[Stored records]
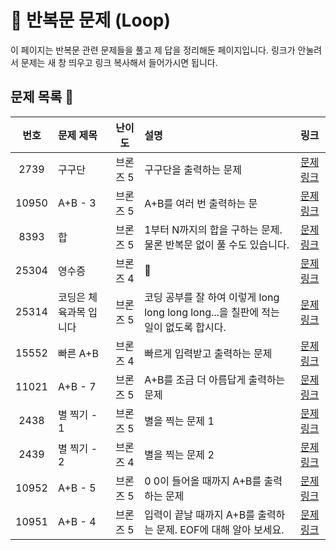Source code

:# 🔁 반복문 문제 (Loop) 

이 페이지는 반복문 관련 문제들을 풀고 제 답을 정리해둔 페이지입니다.
링크가 안눌려서 문제는 새 창 띄우고 링크 복사해서 들어가시면 됩니다.

##  문제 목록 📝

| 번호  | 문제 제목                  | 난이도    | 설명 | 링크                            |
|:-----:|:---------------------------|:---------:|:---|:-----------------------------|
| 2739  | 구구단                       | 브론즈 5      |구구단을 출력하는 문제| [문제 링크](https://www.acmicpc.net/problem/2739)  |
| 10950 | A+B - 3                      | 브론즈 5      |A+B를 여러 번 출력하는 문| [문제 링크](https://www.acmicpc.net/problem/10950) |
| 8393  | 합                           | 브론즈 5      |1부터 N까지의 합을 구하는 문제. 물론 반복문 없이 풀 수도 있습니다.| [문제 링크](https://www.acmicpc.net/problem/8393)  |
| 25304 | 영수증                        | 브론즈 4      |💸| [문제 링크](https://www.acmicpc.net/problem/25304) |
| 25314 | 코딩은 체육과목 입니다         | 브론즈 5      |코딩 공부를 잘 하여 이렇게 long long long long...을 칠판에 적는 일이 없도록 합시다.| [문제 링크](https://www.acmicpc.net/problem/25314) |
| 15552 | 빠른 A+B                     | 브론즈 4      |빠르게 입력받고 출력하는 문제| [문제 링크](https://www.acmicpc.net/problem/15552) |
| 11021 | A+B - 7                       | 브론즈 5      |A+B를 조금 더 아름답게 출력하는 문제| [문제 링크](https://www.acmicpc.net/problem/11021) |
| 2438  | 별 찍기 - 1                   | 브론즈 5      |별을 찍는 문제 1| [문제 링크](https://www.acmicpc.net/problem/2438)  |
| 2439  | 별 찍기 - 2                   | 브론즈 4      |별을 찍는 문제 2| [문제 링크](https://www.acmicpc.net/problem/2439)  |
| 10952 | A+B - 5                      | 브론즈 5      |0 0이 들어올 때까지 A+B를 출력하는 문제| [문제 링크](https://www.acmicpc.net/problem/10952)  |
| 10951 | A+B - 4                      | 브론즈 5      |입력이 끝날 때까지 A+B를 출력하는 문제. EOF에 대해 알아 보세요.| [문제 링크](https://www.acmicpc.net/problem/10951)  |
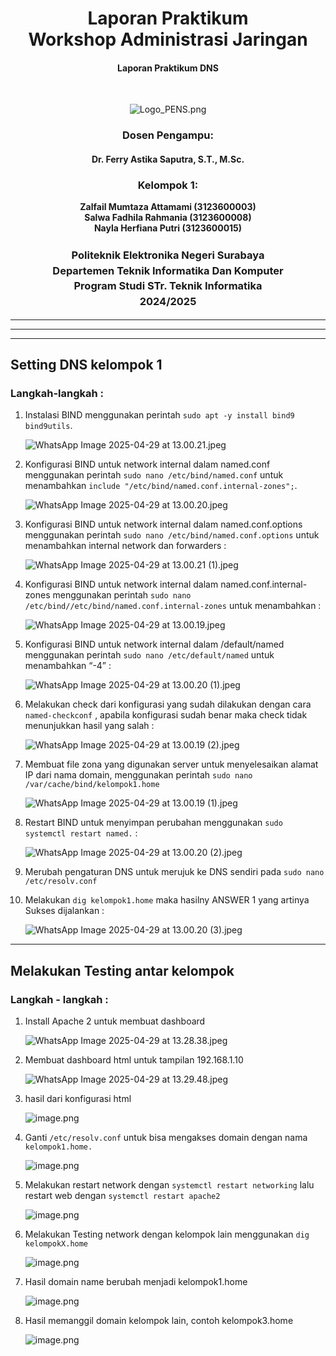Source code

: <div align="center">
  <h1 style="text-align: center;font-weight: bold">Laporan Praktikum<br>Workshop Administrasi Jaringan</h1>
  <h4 style="text-align: center;">Laporan Praktikum DNS</h4>
</div>
<br />

<div align="center">
  
  ![Logo_PENS.png](Logo_PENS.png)
  
  <h3 style="text-align: center;">Dosen Pengampu:</h3>
  <h4 style="text-align: center;">Dr. Ferry Astika Saputra, S.T., M.Sc.</h4>

  <h3 style="text-align: center;">Kelompok 1:</h3>
  <p style="text-align: center;">
    <strong>Zalfail Mumtaza Attamami (3123600003)</strong><br>
    <strong>Salwa Fadhila Rahmania (3123600008)</strong><br>
    <strong>Nayla Herfiana Putri (3123600015)</strong>
  </p>

<h3 style="text-align: center;line-height: 1.5">Politeknik Elektronika Negeri Surabaya<br>Departemen Teknik Informatika Dan Komputer<br>Program Studi STr. Teknik Informatika<br>2024/2025</h3>
  <hr><hr>
</div>

---

## Setting DNS kelompok 1

### Langkah-langkah :

1. Instalasi BIND menggunakan perintah `sudo apt -y install bind9 bind9utils`.
    
    ![WhatsApp Image 2025-04-29 at 13.00.21.jpeg](WhatsApp_Image_2025-04-29_at_13.00.21.jpeg)
    

1. Konfigurasi BIND untuk network internal dalam named.conf menggunakan perintah `sudo nano /etc/bind/named.conf` untuk menambahkan `include "/etc/bind/named.conf.internal-zones";`.
    
    ![WhatsApp Image 2025-04-29 at 13.00.20.jpeg](WhatsApp_Image_2025-04-29_at_13.00.20.jpeg)
    

1. Konfigurasi BIND untuk network internal dalam named.conf.options menggunakan perintah `sudo nano /etc/bind/named.conf.options` untuk menambahkan internal network dan forwarders :
    
    ![WhatsApp Image 2025-04-29 at 13.00.21 (1).jpeg](WhatsApp_Image_2025-04-29_at_13.00.21_(1).jpeg)
    

1. Konfigurasi BIND untuk network internal dalam named.conf.internal-zones menggunakan perintah `sudo nano /etc/bind//etc/bind/named.conf.internal-zones` untuk menambahkan :
    
    ![WhatsApp Image 2025-04-29 at 13.00.19.jpeg](WhatsApp_Image_2025-04-29_at_13.00.19.jpeg)
    

1. Konfigurasi BIND untuk network internal dalam /default/named menggunakan perintah `sudo nano /etc/default/named` untuk menambahkan “-4” : 
    
    ![WhatsApp Image 2025-04-29 at 13.00.20 (1).jpeg](WhatsApp_Image_2025-04-29_at_13.00.20_(1).jpeg)
    

1. Melakukan check dari konfigurasi yang sudah dilakukan dengan cara `named-checkconf` , apabila konfigurasi sudah benar maka check tidak menunjukkan hasil yang salah :
    
    ![WhatsApp Image 2025-04-29 at 13.00.19 (2).jpeg](WhatsApp_Image_2025-04-29_at_13.00.19_(2).jpeg)
    

1. Membuat file zona yang digunakan server untuk menyelesaikan alamat IP dari nama domain, menggunakan perintah `sudo nano /var/cache/bind/kelompok1.home` 
    
    ![WhatsApp Image 2025-04-29 at 13.00.19 (1).jpeg](WhatsApp_Image_2025-04-29_at_13.00.19_(1).jpeg)
    

1. Restart BIND untuk menyimpan perubahan menggunakan `sudo systemctl restart named.` :
    
    ![WhatsApp Image 2025-04-29 at 13.00.20 (2).jpeg](WhatsApp_Image_2025-04-29_at_13.00.20_(2).jpeg)
    

1. Merubah pengaturan DNS untuk merujuk ke DNS sendiri pada `sudo nano /etc/resolv.conf` 

1. Melakukan `dig kelompok1.home`  maka hasilny ANSWER 1 yang artinya Sukses dijalankan :
    
    ![WhatsApp Image 2025-04-29 at 13.00.20 (3).jpeg](WhatsApp_Image_2025-04-29_at_13.00.20_(3).jpeg)
    

---

## Melakukan Testing antar kelompok

### Langkah - langkah :

1. Install Apache 2 untuk membuat dashboard
    
    ![WhatsApp Image 2025-04-29 at 13.28.38.jpeg](WhatsApp_Image_2025-04-29_at_13.28.38.jpeg)
    

1. Membuat dashboard html untuk tampilan 192.168.1.10
    
    ![WhatsApp Image 2025-04-29 at 13.29.48.jpeg](WhatsApp_Image_2025-04-29_at_13.29.48.jpeg)
    

1. hasil dari konfigurasi html 
    
    ![image.png](image.png)
    

1. Ganti `/etc/resolv.conf` untuk bisa mengakses domain dengan nama `kelompok1.home.`
    
    ![image.png](image%201.png)
    

1. Melakukan restart network dengan `systemctl restart networking` lalu restart web dengan `systemctl restart apache2`
    
    ![image.png](image%202.png)
    

1. Melakukan Testing network dengan kelompok lain menggunakan `dig kelompokX.home`
    
    ![image.png](image%203.png)
    

1. Hasil domain name berubah menjadi kelompok1.home
    
    ![image.png](image%204.png)
    

1. Hasil memanggil domain kelompok lain, contoh kelompok3.home
    
    ![image.png](image%205.png)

** WHAT THIS TASK INVOLVES **
Search the entries above for the word "lain", and copy every line where it occurs.

** SOLUTION TO THE EXERCISE **
1. Melakukan Testing network dengan kelompok lain menggunakan `dig kelompokX.home`
1. Hasil memanggil domain kelompok lain, contoh kelompok3.home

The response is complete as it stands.